Io appartengo a una generazione che a scuola non poteva parlare in dialetto. Sono cresciuta a Berzo Demo e traducevo dal dialetto per esprimermi regolarmente in italiano. Mentre il dialetto a scuola era scartato, tuttavia, i poeti dialettali sono cresciuti enormemente, a partire da Pier Paolo Pasolini con le sue poesie a Casarsa.

Tanti anni di insegnamento: come sono cambiati gli studenti di generazione in generazione?
Checché se ne dica per me i ragazzi non sono cambiati tanto, anzi, non sono cambiati affatto. Sono quelli di sempre: se sentono che tu insegnante sei aperta nei loro confronti e li capisci davvero, ti seguono e la loro stima ti gratifica ogni giorno. Sono contentissima.

La chiave è l’apertura mentale?
Sì, sempre. Io vengo da un mondo cattolico privo di paraocchi, il mondo di don Fappani. Per esempio abbiamo fatto un libro con Michele Busi sui cattolici e la Strage: gravitiamo costantemente in un’area in cui non bisogna esitare a mettersi in discussione. Nel nostro Comitato Scientifico siamo tutti liberi battitori. Alla fine quello che conta è la preparazione, lo spessore.

Discorso logico ma controcorrente, nell’epoca di TikTok e della soglia di attenzione pari a un battito di ciglia.
Vero. All’università quando devo spiegare una poetica agli studenti propongo degli hashtag: #Foscolo, #illusioni, #disillusioni... Mi muovo sapendo di rivolgermi a chi è abituato a ragionare e ad esprimersi in 50 parole. Poi magari vengono interrogati e sanno tutto, ma devono partire da lì. I tempi cambiano e oggi funziona così.
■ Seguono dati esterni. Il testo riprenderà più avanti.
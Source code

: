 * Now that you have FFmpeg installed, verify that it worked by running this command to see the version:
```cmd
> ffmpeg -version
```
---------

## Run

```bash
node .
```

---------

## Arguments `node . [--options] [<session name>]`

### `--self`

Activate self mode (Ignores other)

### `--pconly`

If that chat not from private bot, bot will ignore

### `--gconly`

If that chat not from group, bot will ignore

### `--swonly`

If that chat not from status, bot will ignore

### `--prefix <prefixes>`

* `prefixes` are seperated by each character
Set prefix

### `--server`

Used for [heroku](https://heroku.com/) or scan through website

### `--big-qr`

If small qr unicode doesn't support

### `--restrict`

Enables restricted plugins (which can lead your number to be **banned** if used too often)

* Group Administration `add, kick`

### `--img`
Oggi a che punto è la Civiltà Bresciana, estendendo il concetto al di là della Fondazione?
Brescia ha sempre dovuto lottare, correre in salita, con la sua provincia così vasta e mutata nei secoli. Storia di dominazioni e resistenze, di slanci e prove d’ingegno. Adesso nella nostra Fondazione abbiamo persone di Cremona e Mantova, ci stiamo allargando, aprendo alle novità anche in questo senso. Così si può diventare meno Milano-centrici. Fieri delle nostre radici, ma senza paura di cambiare. Per crescere in un mondo che evolve rimanendo popolari. Per preservare la nostra cultura con lo sguardo proteso al futuro, sapendo che Brescia ha una grande qualità: può contare su una trasversalità di fondo a livello di rapporti intrecciati di stima che prescindono da ogni forma di appartenenza politica. Convergenze parallele virtuose che contribuiscono ad un gioco di squadra allargato.